**Exercise objective:** Each record below is to be reproduced without any change.

**Records shown:**
◆ ◆ ◆ ◆ ◆ ◆ ◆
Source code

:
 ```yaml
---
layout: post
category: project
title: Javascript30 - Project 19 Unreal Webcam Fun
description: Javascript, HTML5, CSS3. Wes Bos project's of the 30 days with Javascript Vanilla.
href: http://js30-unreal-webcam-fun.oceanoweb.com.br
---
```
◆ ◆ ◆ ◆ ◆ ◆ ◆
**Answer space:**
Source code

:
 ```yaml
---
layout: post
category: project
title: Javascript30 - Project 19 Unreal Webcam Fun
description: Javascript, HTML5, CSS3. Wes Bos project's of the 30 days with Javascript Vanilla.
href: http://js30-unreal-webcam-fun.oceanoweb.com.br
---
```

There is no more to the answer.